• _WHAT THE EXERCISE ASKS_
Transcribe, exactly and without pictures, the lines below from the line with "- Go to [@SessionGeneratorBot](https://t.me/SessionGeneratorBot)" to the line with "influence on mankind.", both ends included, and no others.

[Dataset excerpts]
━━━━━━━━━━
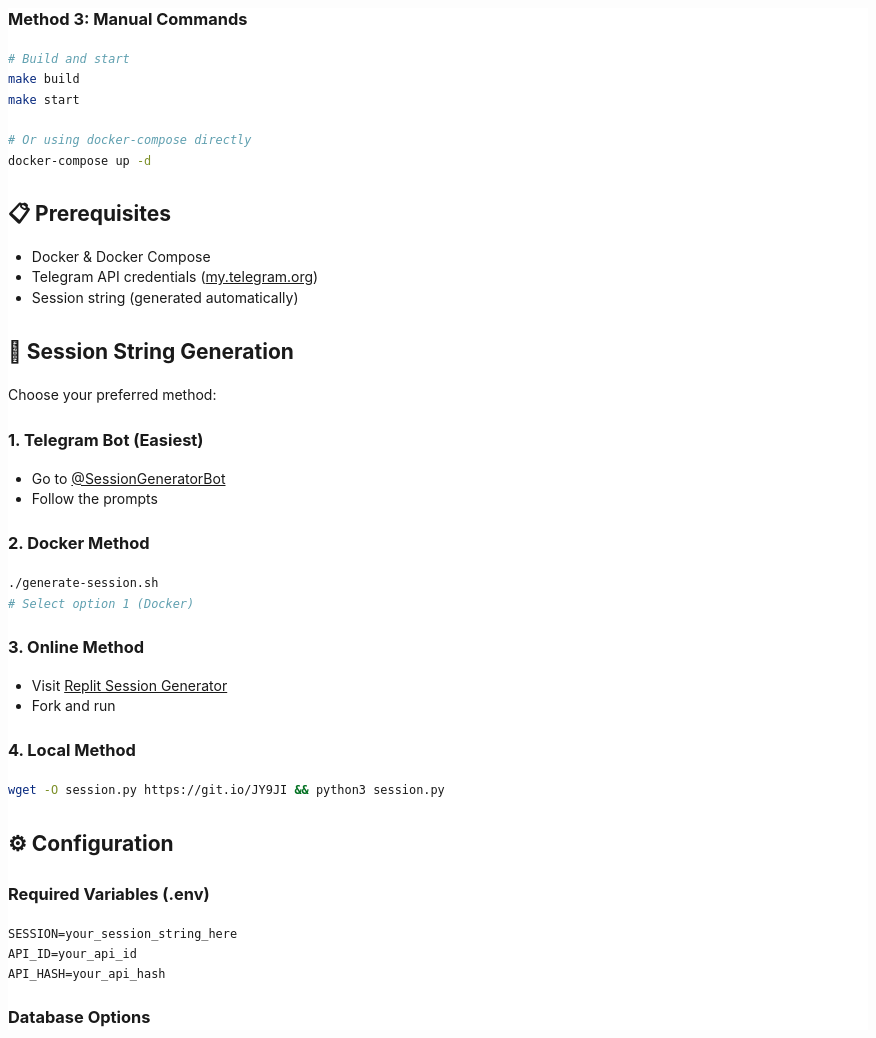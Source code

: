 ### Method 3: Manual Commands
```bash
# Build and start
make build
make start

# Or using docker-compose directly
docker-compose up -d
```

## 📋 Prerequisites

- Docker & Docker Compose
- Telegram API credentials ([my.telegram.org](https://my.telegram.org/apps))
- Session string (generated automatically)

## 🔑 Session String Generation

Choose your preferred method:

### 1. Telegram Bot (Easiest)
- Go to [@SessionGeneratorBot](https://t.me/SessionGeneratorBot)
- Follow the prompts

### 2. Docker Method
```bash
./generate-session.sh
# Select option 1 (Docker)
```

### 3. Online Method
- Visit [Replit Session Generator](https://replit.com/@TeamUltroid/UltroidStringSession)
- Fork and run

### 4. Local Method
```bash
wget -O session.py https://git.io/JY9JI && python3 session.py
```

## ⚙️ Configuration

### Required Variables (.env)
```env
SESSION=your_session_string_here
API_ID=your_api_id
API_HASH=your_api_hash
```

### Database Options
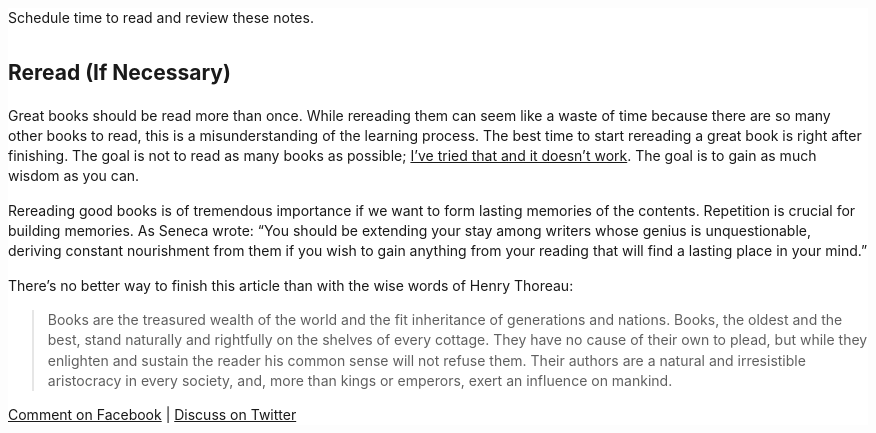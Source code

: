 Schedule time to read and review these notes.

**Reread (If Necessary)**
-------------------------

Great books should be read more than once. While rereading them can seem like a waste of time because there are so many other books to read, this is a misunderstanding of the learning process. The best time to start rereading a great book is right after finishing. The goal is not to read as many books as possible; [I’ve tried that and it doesn’t work](https://www.farnamstreetblog.com/2016/02/shane-parrish-mental-models/). The goal is to gain as much wisdom as you can.

Rereading good books is of tremendous importance if we want to form lasting memories of the contents. Repetition is crucial for building memories. As Seneca wrote: “You should be extending your stay among writers whose genius is unquestionable, deriving constant nourishment from them if you wish to gain anything from your reading that will find a lasting place in your mind.”

There’s no better way to finish this article than with the wise words of Henry Thoreau:

> Books are the treasured wealth of the world and the fit inheritance of generations and nations. Books, the oldest and the best, stand naturally and rightfully on the shelves of every cottage. They have no cause of their own to plead, but while they enlighten and sustain the reader his common sense will not refuse them. Their authors are a natural and irresistible aristocracy in every society, and, more than kings or emperors, exert an influence on mankind.

[Comment on Facebook](https://business.facebook.com/FarnamStreet/posts/1439334579453241) | [Discuss on Twitter](https://twitter.com/farnamstreet/status/922417951822766080)

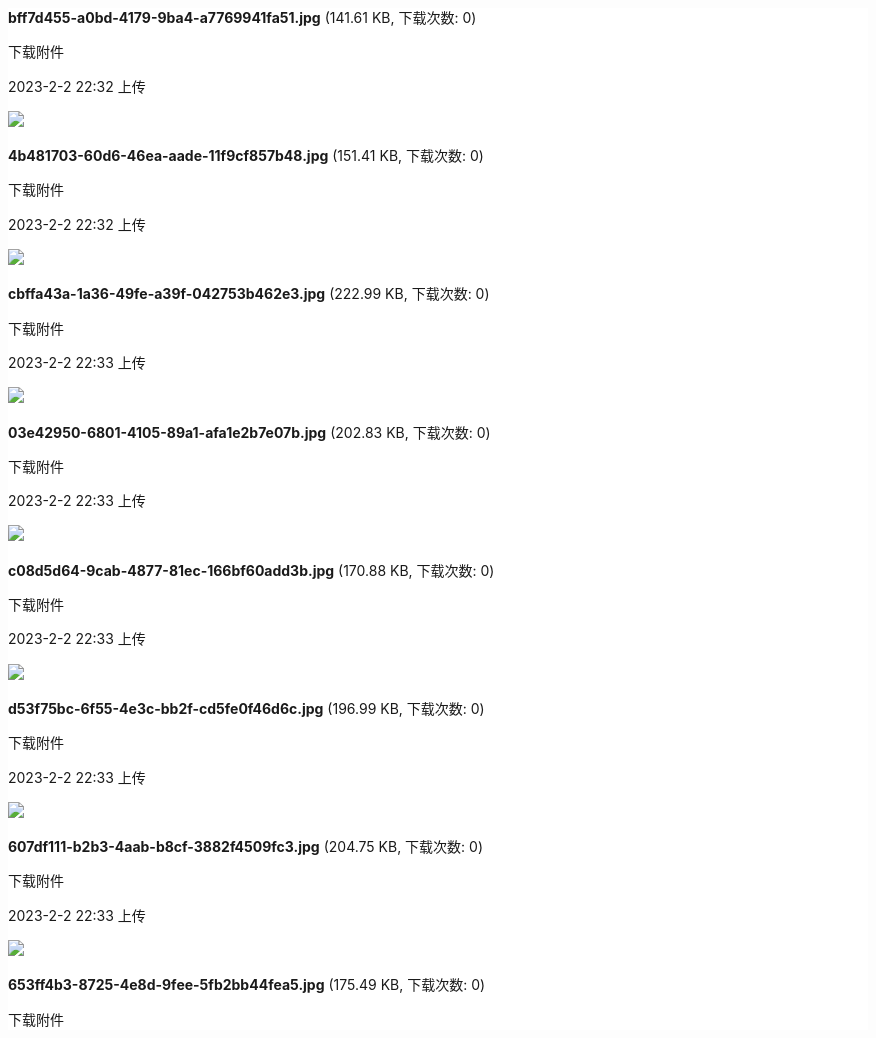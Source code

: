 <strong>bff7d455-a0bd-4179-9ba4-a7769941fa51.jpg</strong> (141.61 KB, 下载次数: 0)

下载附件

2023-2-2 22:32 上传

<img src="https://img.saraba1st.com/forum/202302/02/223256bd222znbgumn2xn1.jpg" referrerpolicy="no-referrer">

<strong>4b481703-60d6-46ea-aade-11f9cf857b48.jpg</strong> (151.41 KB, 下载次数: 0)

下载附件

2023-2-2 22:32 上传

<img src="https://img.saraba1st.com/forum/202302/02/223315hgfecarxfadqaq4g.jpg" referrerpolicy="no-referrer">

<strong>cbffa43a-1a36-49fe-a39f-042753b462e3.jpg</strong> (222.99 KB, 下载次数: 0)

下载附件

2023-2-2 22:33 上传

<img src="https://img.saraba1st.com/forum/202302/02/223315jn4kyekozos99isf.jpg" referrerpolicy="no-referrer">

<strong>03e42950-6801-4105-89a1-afa1e2b7e07b.jpg</strong> (202.83 KB, 下载次数: 0)

下载附件

2023-2-2 22:33 上传

<img src="https://img.saraba1st.com/forum/202302/02/223315qb6i7k6b7b7mxqsq.jpg" referrerpolicy="no-referrer">

<strong>c08d5d64-9cab-4877-81ec-166bf60add3b.jpg</strong> (170.88 KB, 下载次数: 0)

下载附件

2023-2-2 22:33 上传

<img src="https://img.saraba1st.com/forum/202302/02/223315qo7vsoiia2p8io6r.jpg" referrerpolicy="no-referrer">

<strong>d53f75bc-6f55-4e3c-bb2f-cd5fe0f46d6c.jpg</strong> (196.99 KB, 下载次数: 0)

下载附件

2023-2-2 22:33 上传

<img src="https://img.saraba1st.com/forum/202302/02/223315ci66t6vmm6fmez6m.jpg" referrerpolicy="no-referrer">

<strong>607df111-b2b3-4aab-b8cf-3882f4509fc3.jpg</strong> (204.75 KB, 下载次数: 0)

下载附件

2023-2-2 22:33 上传

<img src="https://img.saraba1st.com/forum/202302/02/223315dhvjdjmjv66emm0m.jpg" referrerpolicy="no-referrer">

<strong>653ff4b3-8725-4e8d-9fee-5fb2bb44fea5.jpg</strong> (175.49 KB, 下载次数: 0)

下载附件
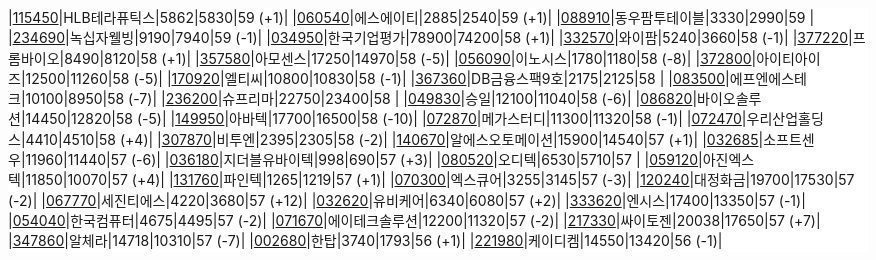 |[115450](https://finance.daum.net/quotes/A115450)|HLB테라퓨틱스|5862|5830|59 (+1)|
|[060540](https://finance.daum.net/quotes/A060540)|에스에이티|2885|2540|59 (+1)|
|[088910](https://finance.daum.net/quotes/A088910)|동우팜투테이블|3330|2990|59 |
|[234690](https://finance.daum.net/quotes/A234690)|녹십자웰빙|9190|7940|59 (-1)|
|[034950](https://finance.daum.net/quotes/A034950)|한국기업평가|78900|74200|58 (+1)|
|[332570](https://finance.daum.net/quotes/A332570)|와이팜|5240|3660|58 (-1)|
|[377220](https://finance.daum.net/quotes/A377220)|프롬바이오|8490|8120|58 (+1)|
|[357580](https://finance.daum.net/quotes/A357580)|아모센스|17250|14970|58 (-5)|
|[056090](https://finance.daum.net/quotes/A056090)|이노시스|1780|1180|58 (-8)|
|[372800](https://finance.daum.net/quotes/A372800)|아이티아이즈|12500|11260|58 (-5)|
|[170920](https://finance.daum.net/quotes/A170920)|엘티씨|10800|10830|58 (-1)|
|[367360](https://finance.daum.net/quotes/A367360)|DB금융스팩9호|2175|2125|58 |
|[083500](https://finance.daum.net/quotes/A083500)|에프엔에스테크|10100|8950|58 (-7)|
|[236200](https://finance.daum.net/quotes/A236200)|슈프리마|22750|23400|58 |
|[049830](https://finance.daum.net/quotes/A049830)|승일|12100|11040|58 (-6)|
|[086820](https://finance.daum.net/quotes/A086820)|바이오솔루션|14450|12820|58 (-5)|
|[149950](https://finance.daum.net/quotes/A149950)|아바텍|17700|16500|58 (-10)|
|[072870](https://finance.daum.net/quotes/A072870)|메가스터디|11300|11320|58 (-1)|
|[072470](https://finance.daum.net/quotes/A072470)|우리산업홀딩스|4410|4510|58 (+4)|
|[307870](https://finance.daum.net/quotes/A307870)|비투엔|2395|2305|58 (-2)|
|[140670](https://finance.daum.net/quotes/A140670)|알에스오토메이션|15900|14540|57 (+1)|
|[032685](https://finance.daum.net/quotes/A032685)|소프트센우|11960|11440|57 (-6)|
|[036180](https://finance.daum.net/quotes/A036180)|지더블유바이텍|998|690|57 (+3)|
|[080520](https://finance.daum.net/quotes/A080520)|오디텍|6530|5710|57 |
|[059120](https://finance.daum.net/quotes/A059120)|아진엑스텍|11850|10070|57 (+4)|
|[131760](https://finance.daum.net/quotes/A131760)|파인텍|1265|1219|57 (+1)|
|[070300](https://finance.daum.net/quotes/A070300)|엑스큐어|3255|3145|57 (-3)|
|[120240](https://finance.daum.net/quotes/A120240)|대정화금|19700|17530|57 (-2)|
|[067770](https://finance.daum.net/quotes/A067770)|세진티에스|4220|3680|57 (+12)|
|[032620](https://finance.daum.net/quotes/A032620)|유비케어|6340|6080|57 (+2)|
|[333620](https://finance.daum.net/quotes/A333620)|엔시스|17400|13350|57 (-1)|
|[054040](https://finance.daum.net/quotes/A054040)|한국컴퓨터|4675|4495|57 (-2)|
|[071670](https://finance.daum.net/quotes/A071670)|에이테크솔루션|12200|11320|57 (-2)|
|[217330](https://finance.daum.net/quotes/A217330)|싸이토젠|20038|17650|57 (+7)|
|[347860](https://finance.daum.net/quotes/A347860)|알체라|14718|10310|57 (-7)|
|[002680](https://finance.daum.net/quotes/A002680)|한탑|3740|1793|56 (+1)|
|[221980](https://finance.daum.net/quotes/A221980)|케이디켐|14550|13420|56 (-1)|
━━━━━━━━━━
• _EXERCISE OUTPUT_
- Go to [@SessionGeneratorBot](https://t.me/SessionGeneratorBot)
- Follow the prompts

### 2. Docker Method
```bash
./generate-session.sh
# Select option 1 (Docker)
```

### 3. Online Method
- Visit [Replit Session Generator](https://replit.com/@TeamUltroid/UltroidStringSession)
- Fork and run

### 4. Local Method
```bash
wget -O session.py https://git.io/JY9JI && python3 session.py
```

## ⚙️ Configuration

### Required Variables (.env)
```env
SESSION=your_session_string_here
API_ID=your_api_id
API_HASH=your_api_hash
```

### Database Options
Source code

: Schedule time to read and review these notes.

**Reread (If Necessary)**
-------------------------

Great books should be read more than once. While rereading them can seem like a waste of time because there are so many other books to read, this is a misunderstanding of the learning process. The best time to start rereading a great book is right after finishing. The goal is not to read as many books as possible; [I’ve tried that and it doesn’t work](https://www.farnamstreetblog.com/2016/02/shane-parrish-mental-models/). The goal is to gain as much wisdom as you can.

Rereading good books is of tremendous importance if we want to form lasting memories of the contents. Repetition is crucial for building memories. As Seneca wrote: “You should be extending your stay among writers whose genius is unquestionable, deriving constant nourishment from them if you wish to gain anything from your reading that will find a lasting place in your mind.”

There’s no better way to finish this article than with the wise words of Henry Thoreau:

> Books are the treasured wealth of the world and the fit inheritance of generations and nations. Books, the oldest and the best, stand naturally and rightfully on the shelves of every cottage. They have no cause of their own to plead, but while they enlighten and sustain the reader his common sense will not refuse them. Their authors are a natural and irresistible aristocracy in every society, and, more than kings or emperors, exert an influence on mankind.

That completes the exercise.